There's just no good way to put this: The things you love baffle and confuse over 95 percent of the American population. They think you're strange for liking them, even when one of them is nominated for Best Comedy Series at the Emmys. (Well, that or the things you love air on a network that barely deserves to be called a network anymore, and they just haven't heard of them.) Obviously, this isn't going to be news to most of you. That time at Thanksgiving when you were talking about how great Breaking Badwas, and everybody just kind of looked at you funny, and then your grandfather threw up all over the table? That probably clued you in. But for some of you, this is going to be a very sad moment indeed.

The general theme of the week, Americans are willing to watch TV, just so long as it isn't NBC, continued Thursday night, as the returns of numerous series did well in the ratings, and new shows on ABC and CBS did all right and quite well, respectively. NBC at least had a bright spot, in that its new comedy Whitney did well enough for itself, but its opening hour of comedies, featuring two of the very best shows on TV, was dire indeed.

Let's break down NBC's woes hour by hour, shall we?

8 p.m.: Look. We love Community here. We will always love Community here. It's a show tailor-made for The A.V. Club. But it's also a show that should not be leading off a night of television. It's a show that needs a comfortable time slot, where it can be allowed to hang on to just enough of some other show's audience to run for years and years. This is the sort of thing the NBC of old understood, giving a show like Night Court, a show that could never really be a self-starter but would also keep just enough of some bigger hit's audience to be profitable, a time slot where it could do its thing for years at a time. True to form, Community led off the night with 3.91 million viewers and a 1.7 in the demo. The latter number is the key reason Community's still on the air. So long as the show stays above a 1.5 (and, ideally, a 2), it's probably safe on a network that's in such disarray. But if it falls from the premiere, as most shows do, it could start to look like a dead show walking on a network that's gotten promising numbers from Up All Night. Community was followed by Parks & Recreation, which only drew 4.11 million viewers but at least posted a 2.1 in the demo. Though a low-rated show that's never going to break through like it probably should (it's honestly amazing the show never found any ratings traction after The Office), it's at least not as low-rated as other things on the network. It'll be fine, so long as it holds up.

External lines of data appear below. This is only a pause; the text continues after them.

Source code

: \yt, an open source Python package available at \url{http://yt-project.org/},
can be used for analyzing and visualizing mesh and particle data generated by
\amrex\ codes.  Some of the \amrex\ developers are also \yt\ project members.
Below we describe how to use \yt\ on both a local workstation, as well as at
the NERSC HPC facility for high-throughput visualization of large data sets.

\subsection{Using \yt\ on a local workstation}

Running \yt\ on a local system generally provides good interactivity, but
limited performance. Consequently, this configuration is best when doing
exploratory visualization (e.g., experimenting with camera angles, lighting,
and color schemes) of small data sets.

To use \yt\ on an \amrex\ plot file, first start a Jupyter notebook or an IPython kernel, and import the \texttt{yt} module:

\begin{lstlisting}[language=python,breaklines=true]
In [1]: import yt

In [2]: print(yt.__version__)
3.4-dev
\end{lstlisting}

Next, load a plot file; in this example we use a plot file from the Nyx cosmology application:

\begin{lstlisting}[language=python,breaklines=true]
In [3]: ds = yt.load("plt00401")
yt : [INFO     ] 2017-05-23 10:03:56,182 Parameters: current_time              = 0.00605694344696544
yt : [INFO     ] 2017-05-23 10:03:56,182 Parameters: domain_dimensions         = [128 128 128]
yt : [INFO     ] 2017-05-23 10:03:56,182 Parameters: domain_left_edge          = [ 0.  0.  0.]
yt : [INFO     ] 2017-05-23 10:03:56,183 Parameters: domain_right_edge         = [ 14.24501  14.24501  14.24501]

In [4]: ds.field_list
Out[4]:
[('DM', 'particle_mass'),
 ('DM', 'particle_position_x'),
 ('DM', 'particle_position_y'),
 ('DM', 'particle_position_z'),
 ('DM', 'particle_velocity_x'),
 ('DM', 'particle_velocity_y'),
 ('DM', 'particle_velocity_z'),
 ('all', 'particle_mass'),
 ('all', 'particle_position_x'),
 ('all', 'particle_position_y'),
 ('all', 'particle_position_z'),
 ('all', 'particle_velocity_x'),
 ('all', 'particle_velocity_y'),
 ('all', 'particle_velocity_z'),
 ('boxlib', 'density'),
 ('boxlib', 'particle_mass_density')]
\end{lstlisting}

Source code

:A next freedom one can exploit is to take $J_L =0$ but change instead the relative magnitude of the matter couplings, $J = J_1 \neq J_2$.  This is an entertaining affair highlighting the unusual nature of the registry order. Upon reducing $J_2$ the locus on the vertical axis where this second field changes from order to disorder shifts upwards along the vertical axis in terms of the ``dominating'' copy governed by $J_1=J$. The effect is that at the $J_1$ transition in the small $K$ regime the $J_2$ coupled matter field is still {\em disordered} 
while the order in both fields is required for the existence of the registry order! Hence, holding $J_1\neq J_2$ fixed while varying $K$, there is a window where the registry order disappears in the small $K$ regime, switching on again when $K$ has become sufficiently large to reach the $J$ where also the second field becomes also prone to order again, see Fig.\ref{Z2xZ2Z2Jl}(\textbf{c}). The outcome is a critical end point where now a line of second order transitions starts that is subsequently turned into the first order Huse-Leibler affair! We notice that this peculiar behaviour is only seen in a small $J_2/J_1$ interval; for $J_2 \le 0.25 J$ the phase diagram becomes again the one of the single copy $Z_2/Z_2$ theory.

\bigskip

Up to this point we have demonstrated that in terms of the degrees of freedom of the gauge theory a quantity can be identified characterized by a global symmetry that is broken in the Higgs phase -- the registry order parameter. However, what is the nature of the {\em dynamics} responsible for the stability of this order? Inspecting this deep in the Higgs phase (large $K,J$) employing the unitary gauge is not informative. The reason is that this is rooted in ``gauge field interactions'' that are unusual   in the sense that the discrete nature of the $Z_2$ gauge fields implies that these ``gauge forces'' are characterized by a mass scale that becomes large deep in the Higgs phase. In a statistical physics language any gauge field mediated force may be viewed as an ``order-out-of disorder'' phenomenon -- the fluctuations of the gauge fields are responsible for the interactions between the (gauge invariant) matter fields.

The question many will throw out, of course, is "Well, why not just switch Parks & Recreation and Community?" The problem is that both shows aren't exactly self-starters, and you need self-starters in the 8 p.m. hour. Toss Parks that early, and its ratings will sink, too. There's just no good answer for NBC in this time slot, which is why Up All Night at 8 is probably looking fairly good to NBC at this point. But with Whitney doing well (again, more on that in a moment), that means either Community or Parks & Recreation gets squeezed out or moved to another night to die a quiet death with the likes of the midseason Chelsea Handler show. The optimum situation is that both shows perk up in the ratings in weeks to come (and both shows did relatively well in reruns), but the competition in the hour is fierce, and there's no guarantee that will happen.

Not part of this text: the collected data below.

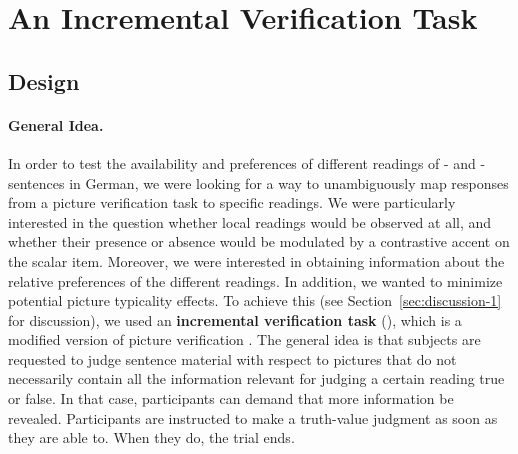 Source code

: \documentclass[fleqn,reqno,10pt]{article}
\newcommand{\as}{\acro{as}}
\renewcommand{\es}{\acro{es}}
\renewcommand{\mymark}[1]{\textbf{#1}}
\begin{document}
\section{An Incremental Verification Task}
\label{sec:exp}

\subsection{Design}
\label{sec:design}

\paragraph{General Idea.} In order to test the availability and
preferences of different readings of \as- and \es-sentences in German,
we were looking for a way to unambiguously map responses from a
picture verification task to specific readings. We were particularly
interested in the question whether local readings would be observed at
all, and whether their presence or absence would be modulated by a
contrastive accent on the scalar item. Moreover, we were interested in
obtaining information about the relative preferences of the different
readings. In addition, we wanted to minimize potential picture
typicality effects. To achieve this (see
Section~\ref{sec:discussion-1} for discussion), we used an
\mymark{incremental verification task} (), which is a
modified version of picture verification
\citep[see][]{Conroy2008}. The general idea is that subjects are
requested to judge sentence material with respect to pictures that do
not necessarily contain all the information relevant for judging a
certain reading true or false. In that case, participants can demand
that more information be revealed. Participants are instructed to make
a truth-value judgment as soon as they are able to. When they do, the
trial ends.
\end{document}
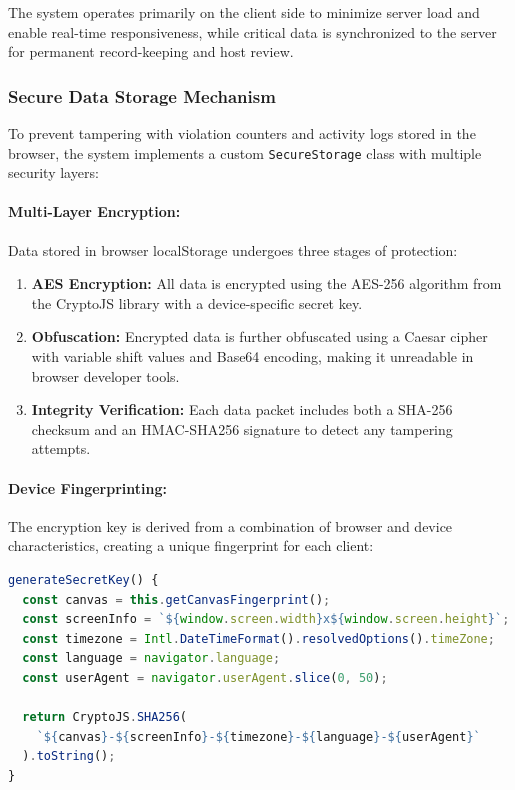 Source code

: The system operates primarily on the client side to minimize server load and enable real-time responsiveness, while critical data is synchronized to the server for permanent record-keeping and host review.

\subsubsection{Secure Data Storage Mechanism}

To prevent tampering with violation counters and activity logs stored in the browser, the system implements a custom \texttt{SecureStorage} class with multiple security layers:

\paragraph{Multi-Layer Encryption:}
Data stored in browser localStorage undergoes three stages of protection:

\begin{enumerate}
    \item \textbf{AES Encryption:} All data is encrypted using the AES-256 algorithm from the CryptoJS library with a device-specific secret key.
    
    \item \textbf{Obfuscation:} Encrypted data is further obfuscated using a Caesar cipher with variable shift values and Base64 encoding, making it unreadable in browser developer tools.
    
    \item \textbf{Integrity Verification:} Each data packet includes both a SHA-256 checksum and an HMAC-SHA256 signature to detect any tampering attempts.
\end{enumerate}

\paragraph{Device Fingerprinting:}
The encryption key is derived from a combination of browser and device characteristics, creating a unique fingerprint for each client:

\begin{lstlisting}[language=JavaScript, caption={Device Fingerprinting for Encryption Key Generation}]
generateSecretKey() {
  const canvas = this.getCanvasFingerprint();
  const screenInfo = `${window.screen.width}x${window.screen.height}`;
  const timezone = Intl.DateTimeFormat().resolvedOptions().timeZone;
  const language = navigator.language;
  const userAgent = navigator.userAgent.slice(0, 50);
  
  return CryptoJS.SHA256(
    `${canvas}-${screenInfo}-${timezone}-${language}-${userAgent}`
  ).toString();
}
\end{lstlisting}

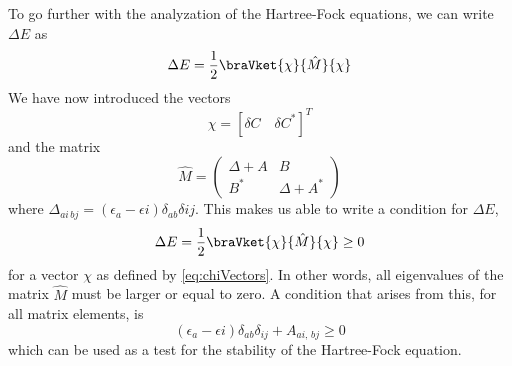 	To go further with the analyzation of the Hartree-Fock equations, we can write $\Delta E$ as
	\[
		\Delta E = \frac{1}{2}\braVket{\chi}{\hat{M}}{\chi}
	\]
	We have now introduced the vectors
	\begin{equation} \label{eq:chiVectors}
		\chi = \left [\delta C \quad \delta C^{*} \right]^{T}
	\end{equation}
	and the matrix
	\[
		\hat{M}=\left(\begin{array}{cc}
		\Delta+A & B\\
		B^{*} & \Delta+A^{*}
		\end{array}\right)
	\]
	where $\Delta_{ai\,bj}=(\epsilon_{a}-\epsilon{i})\delta_{ab}\delta{ij}$. This makes us able to write a condition for $\Delta E$,
	\[
		\Delta E = \frac{1}{2}\braVket{\chi}{\hat{M}}{\chi}\geq 0
	\]
	for a vector $\chi$ as defined by \ref{eq:chiVectors}. In other words, all eigenvalues of the matrix $\hat{M}$ must be larger or equal to zero. A condition that arises from this, for all matrix elements, is
	\[
		\left(\epsilon_{a} - \epsilon{i}\right)\delta_{ab}\delta_{ij}+A_{ai,\,bj}\geq 0
	\]
	which can be used as a test for the stability of the Hartree-Fock equation.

9 p.m.: Here, NBC can breathe a little more easily. The Office premiere was down quite a bit from last year's debut (which garnered 8.40 million viewers), but this is its first premiere in the post-Michael Scott era, and 7.64 million viewers and a 3.9 in the demo is a damn sight better than most anything else on NBC. The more interesting story is Whitney, which held on to 6.84 million of those viewers and grabbed a 3.3 in the demo. While neither number is great, it's hard to call either number bad for NBC either. (In particular, Whitney did slightly better in the time slot than last year's post-Office show, Outsourced, did. Outsourced held on to only 88.6 percent of The Office's audience, but Whitney held on to 89.5 percent. It was also an improvement over what 30 Rock used to do in that time slot, as well as what Parks & Recreation did earlier in the year.) Now, obviously, Whitney could lose many of those viewers (as it did throughout the half hour, according to TV By The Numbers' 15-minute breakdown), and Office retention is always a tricky thing to bet on (the very best show in terms of audience retention ever to follow The Office was the Community pilot, but it fell off substantially the next week). For now, though, Whitney looks like a relatively solid follow-up to The Office.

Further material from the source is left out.